Writing Your Congressional Representatives
Your correspondence with your representative and senators is important! Do not underestimate the importance of writing them. Indeed, such correspondence is a responsibility--even an obligation--you should assume when you elect a public official. After all, how can your elected members of Congress effectively represent you if you fail to inform them of your views? Many representatives and senators recognize that the letters, telegrams, and E-mails they receive from voters back home are among their best sources for learning and understanding the views of their constituents.
Writing effective letters to your elected representative is not difficult. A well-worded and factually persuasive letter can cause an elected official to review or reevaluate his/her position on an issue. Such correspondence has even been known to cause a change in position or vote. On the other hand, communicating your support on an issue can reinforce and strengthen a representative's position and it gives him/her visible evidence of constituent support.
Reasons for Writing
State your reason for writing; be specific. If supporting legislation, say so and why; if against it, say so and why. Support your position with facts.
Express yourself clearly. Your legislators should not have to figure out what you are trying to say.

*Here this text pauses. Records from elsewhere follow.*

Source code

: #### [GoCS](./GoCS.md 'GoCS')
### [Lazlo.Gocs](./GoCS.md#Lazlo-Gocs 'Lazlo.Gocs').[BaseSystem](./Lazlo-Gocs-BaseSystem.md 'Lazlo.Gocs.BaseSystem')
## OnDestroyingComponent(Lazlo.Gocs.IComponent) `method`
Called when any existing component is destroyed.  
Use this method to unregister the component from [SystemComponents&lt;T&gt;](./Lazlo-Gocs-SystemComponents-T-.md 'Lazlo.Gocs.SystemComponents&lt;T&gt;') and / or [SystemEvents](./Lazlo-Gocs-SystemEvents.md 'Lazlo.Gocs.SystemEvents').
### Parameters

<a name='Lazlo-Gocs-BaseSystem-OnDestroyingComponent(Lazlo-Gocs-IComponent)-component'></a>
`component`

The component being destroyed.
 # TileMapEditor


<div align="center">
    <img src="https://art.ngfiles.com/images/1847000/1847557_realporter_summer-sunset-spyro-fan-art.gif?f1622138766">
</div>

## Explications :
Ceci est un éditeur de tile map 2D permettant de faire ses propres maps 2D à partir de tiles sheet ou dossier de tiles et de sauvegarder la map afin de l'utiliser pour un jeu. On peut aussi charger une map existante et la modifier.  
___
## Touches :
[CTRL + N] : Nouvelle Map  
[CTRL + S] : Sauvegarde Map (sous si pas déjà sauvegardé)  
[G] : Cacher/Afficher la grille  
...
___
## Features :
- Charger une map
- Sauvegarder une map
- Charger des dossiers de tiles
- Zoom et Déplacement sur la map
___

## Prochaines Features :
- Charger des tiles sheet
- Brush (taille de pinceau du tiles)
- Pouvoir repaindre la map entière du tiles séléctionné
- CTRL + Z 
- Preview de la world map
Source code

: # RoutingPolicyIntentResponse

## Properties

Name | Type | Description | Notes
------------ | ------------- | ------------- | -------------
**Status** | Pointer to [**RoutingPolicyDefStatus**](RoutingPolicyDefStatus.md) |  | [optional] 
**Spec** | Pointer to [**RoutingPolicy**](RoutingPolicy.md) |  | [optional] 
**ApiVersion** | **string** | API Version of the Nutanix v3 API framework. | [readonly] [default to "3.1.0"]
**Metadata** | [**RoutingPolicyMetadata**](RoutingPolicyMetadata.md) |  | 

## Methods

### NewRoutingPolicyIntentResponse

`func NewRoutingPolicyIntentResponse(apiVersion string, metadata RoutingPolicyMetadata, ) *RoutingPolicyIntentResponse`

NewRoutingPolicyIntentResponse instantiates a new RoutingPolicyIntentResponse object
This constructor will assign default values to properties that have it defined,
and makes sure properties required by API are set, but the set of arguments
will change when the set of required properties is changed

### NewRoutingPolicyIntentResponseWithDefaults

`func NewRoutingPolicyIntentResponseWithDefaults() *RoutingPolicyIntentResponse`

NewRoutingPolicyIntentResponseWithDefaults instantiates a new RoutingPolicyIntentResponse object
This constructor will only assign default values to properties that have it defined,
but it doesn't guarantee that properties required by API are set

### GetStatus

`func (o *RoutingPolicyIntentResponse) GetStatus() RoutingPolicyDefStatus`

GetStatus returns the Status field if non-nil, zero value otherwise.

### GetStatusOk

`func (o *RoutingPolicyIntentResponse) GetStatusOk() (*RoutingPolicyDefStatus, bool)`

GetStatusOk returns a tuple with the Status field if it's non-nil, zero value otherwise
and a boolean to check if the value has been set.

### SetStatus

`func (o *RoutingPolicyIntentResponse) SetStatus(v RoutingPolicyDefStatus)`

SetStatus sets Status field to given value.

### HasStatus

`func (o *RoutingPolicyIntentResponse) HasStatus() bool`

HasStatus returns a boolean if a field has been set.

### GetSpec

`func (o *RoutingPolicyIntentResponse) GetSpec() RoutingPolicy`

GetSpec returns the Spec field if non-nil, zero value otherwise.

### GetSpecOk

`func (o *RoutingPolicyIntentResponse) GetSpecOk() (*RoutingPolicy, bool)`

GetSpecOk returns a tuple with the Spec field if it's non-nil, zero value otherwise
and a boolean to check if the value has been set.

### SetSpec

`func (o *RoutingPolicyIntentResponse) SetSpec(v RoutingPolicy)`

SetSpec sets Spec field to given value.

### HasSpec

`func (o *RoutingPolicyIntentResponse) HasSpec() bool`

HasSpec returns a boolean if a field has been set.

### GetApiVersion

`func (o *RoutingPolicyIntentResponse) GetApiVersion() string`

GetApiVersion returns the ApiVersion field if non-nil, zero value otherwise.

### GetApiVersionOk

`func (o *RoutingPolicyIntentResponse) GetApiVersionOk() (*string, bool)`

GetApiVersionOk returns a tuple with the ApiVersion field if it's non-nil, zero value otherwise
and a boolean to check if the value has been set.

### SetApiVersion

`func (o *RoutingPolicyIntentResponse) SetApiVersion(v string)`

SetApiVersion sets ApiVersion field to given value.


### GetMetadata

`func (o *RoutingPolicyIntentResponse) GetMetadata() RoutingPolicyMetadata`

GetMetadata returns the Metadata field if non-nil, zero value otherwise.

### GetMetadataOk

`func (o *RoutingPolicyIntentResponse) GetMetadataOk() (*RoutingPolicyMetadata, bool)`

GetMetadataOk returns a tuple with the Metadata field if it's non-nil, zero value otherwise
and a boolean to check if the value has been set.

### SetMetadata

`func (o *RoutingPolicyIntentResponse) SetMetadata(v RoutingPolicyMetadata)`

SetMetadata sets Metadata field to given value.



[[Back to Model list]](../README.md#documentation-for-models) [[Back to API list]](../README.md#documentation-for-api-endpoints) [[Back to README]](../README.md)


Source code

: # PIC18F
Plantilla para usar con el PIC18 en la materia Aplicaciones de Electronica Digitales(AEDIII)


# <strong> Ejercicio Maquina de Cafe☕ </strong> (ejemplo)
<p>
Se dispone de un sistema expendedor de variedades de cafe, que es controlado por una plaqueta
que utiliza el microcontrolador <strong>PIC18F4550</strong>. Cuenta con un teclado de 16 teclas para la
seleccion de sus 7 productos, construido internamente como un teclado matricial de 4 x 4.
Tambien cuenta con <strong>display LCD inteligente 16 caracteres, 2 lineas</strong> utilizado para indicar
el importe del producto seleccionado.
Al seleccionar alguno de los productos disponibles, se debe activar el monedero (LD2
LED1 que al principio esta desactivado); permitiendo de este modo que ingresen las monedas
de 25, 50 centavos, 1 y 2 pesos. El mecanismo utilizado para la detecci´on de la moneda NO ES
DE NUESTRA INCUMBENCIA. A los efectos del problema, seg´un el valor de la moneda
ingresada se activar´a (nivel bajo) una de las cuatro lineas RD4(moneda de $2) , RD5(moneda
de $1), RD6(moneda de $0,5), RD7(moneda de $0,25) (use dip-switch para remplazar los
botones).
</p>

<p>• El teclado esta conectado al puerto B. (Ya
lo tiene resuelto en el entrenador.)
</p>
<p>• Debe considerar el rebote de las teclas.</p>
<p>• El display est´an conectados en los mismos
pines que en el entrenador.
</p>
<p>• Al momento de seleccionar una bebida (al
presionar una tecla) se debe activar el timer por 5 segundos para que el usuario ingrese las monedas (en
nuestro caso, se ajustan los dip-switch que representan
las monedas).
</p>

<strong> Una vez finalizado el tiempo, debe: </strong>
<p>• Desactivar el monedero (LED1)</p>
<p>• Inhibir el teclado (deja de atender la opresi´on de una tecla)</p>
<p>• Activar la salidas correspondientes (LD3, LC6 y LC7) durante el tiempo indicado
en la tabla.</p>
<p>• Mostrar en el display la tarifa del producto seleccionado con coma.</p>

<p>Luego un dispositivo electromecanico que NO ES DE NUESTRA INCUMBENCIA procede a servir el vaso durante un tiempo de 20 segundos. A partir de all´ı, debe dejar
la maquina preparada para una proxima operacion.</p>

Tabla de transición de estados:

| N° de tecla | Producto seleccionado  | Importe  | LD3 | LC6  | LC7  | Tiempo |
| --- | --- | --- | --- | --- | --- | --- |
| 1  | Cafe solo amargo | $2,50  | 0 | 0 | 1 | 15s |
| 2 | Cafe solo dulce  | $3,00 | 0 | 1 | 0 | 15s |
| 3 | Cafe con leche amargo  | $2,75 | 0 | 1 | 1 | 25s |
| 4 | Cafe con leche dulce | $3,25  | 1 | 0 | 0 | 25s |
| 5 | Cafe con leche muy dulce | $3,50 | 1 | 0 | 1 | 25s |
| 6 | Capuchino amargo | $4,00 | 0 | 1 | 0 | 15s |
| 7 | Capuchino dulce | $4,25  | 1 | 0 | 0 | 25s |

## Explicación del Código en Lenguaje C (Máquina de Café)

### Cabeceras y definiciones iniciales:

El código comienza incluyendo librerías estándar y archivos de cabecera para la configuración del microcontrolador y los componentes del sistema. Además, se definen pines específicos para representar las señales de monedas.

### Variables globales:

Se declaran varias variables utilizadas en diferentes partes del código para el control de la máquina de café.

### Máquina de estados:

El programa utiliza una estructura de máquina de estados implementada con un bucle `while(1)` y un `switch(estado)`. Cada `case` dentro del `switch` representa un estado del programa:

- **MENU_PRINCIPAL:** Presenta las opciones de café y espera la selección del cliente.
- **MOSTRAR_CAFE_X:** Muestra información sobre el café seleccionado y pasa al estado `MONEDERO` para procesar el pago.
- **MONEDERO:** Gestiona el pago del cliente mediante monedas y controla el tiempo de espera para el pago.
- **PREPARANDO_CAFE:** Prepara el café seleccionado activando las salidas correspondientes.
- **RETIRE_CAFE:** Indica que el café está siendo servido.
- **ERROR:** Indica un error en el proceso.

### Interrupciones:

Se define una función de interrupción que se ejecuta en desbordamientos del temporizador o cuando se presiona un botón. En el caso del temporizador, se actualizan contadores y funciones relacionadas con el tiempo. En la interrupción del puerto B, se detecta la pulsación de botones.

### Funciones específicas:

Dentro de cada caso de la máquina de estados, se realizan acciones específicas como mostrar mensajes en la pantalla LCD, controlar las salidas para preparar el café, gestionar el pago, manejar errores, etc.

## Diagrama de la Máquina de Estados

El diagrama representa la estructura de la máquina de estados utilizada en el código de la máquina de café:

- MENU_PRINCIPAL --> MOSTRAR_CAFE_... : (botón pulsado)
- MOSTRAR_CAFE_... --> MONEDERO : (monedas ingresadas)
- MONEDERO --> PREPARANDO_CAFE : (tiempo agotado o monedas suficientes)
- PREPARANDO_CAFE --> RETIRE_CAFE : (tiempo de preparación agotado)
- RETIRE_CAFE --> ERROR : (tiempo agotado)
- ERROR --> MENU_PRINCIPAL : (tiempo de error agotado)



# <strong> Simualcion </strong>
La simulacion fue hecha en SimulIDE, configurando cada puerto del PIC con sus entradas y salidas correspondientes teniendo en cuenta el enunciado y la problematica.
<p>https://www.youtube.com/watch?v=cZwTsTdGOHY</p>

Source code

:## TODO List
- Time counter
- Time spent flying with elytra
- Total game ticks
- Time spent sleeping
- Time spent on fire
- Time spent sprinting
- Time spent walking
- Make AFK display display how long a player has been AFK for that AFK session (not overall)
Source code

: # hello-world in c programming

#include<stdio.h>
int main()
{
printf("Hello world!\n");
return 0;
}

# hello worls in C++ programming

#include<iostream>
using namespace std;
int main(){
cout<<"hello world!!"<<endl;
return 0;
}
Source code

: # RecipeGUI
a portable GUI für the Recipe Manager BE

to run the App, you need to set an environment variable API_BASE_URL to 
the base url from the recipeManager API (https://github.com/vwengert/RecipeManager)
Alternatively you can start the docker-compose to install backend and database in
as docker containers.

Be brief and to the point. Limit it to a single page if you can. Emphasize the main points of the issue. Offer to provide further information if desired.
Discuss one subject in a letter. This will highlight the issue's importance and avoid confusing letters.
Identify subject clearly. Provide a brief description of the issue. Give name of legislation and bill number if known.
Let it be known if you are a constituent by your address. If you are away from your home, it is especially important to let him/her know.
Be constructive, Help seek a solution to what may be a difficult issue. If you feel certain legislation is the wrong approach, explain a better approach.
Avoid becoming a "pen pal". Quality not quantity is important. Don't write on every issue merely for the sake of writing.
After stating your position, ask for his/her position on the legislation or issue.
Don't send carbon copies to your other elected representatives; each one deserves a personal letter.
If the response that you receive seems non-committal or evasive, politely write back for clarification.
Timing of Your Correspondence
If writing about a specific bill, write while the bill is in committee; thus, there is still time for effective action.
When public hearings are anticipated and it seems appropriate, request that your elected representative testify in support of your position as a constituent.
Monday and Friday usually have the heaviest mail, so try to time
receipt of your letter between Tuesday and Thursday.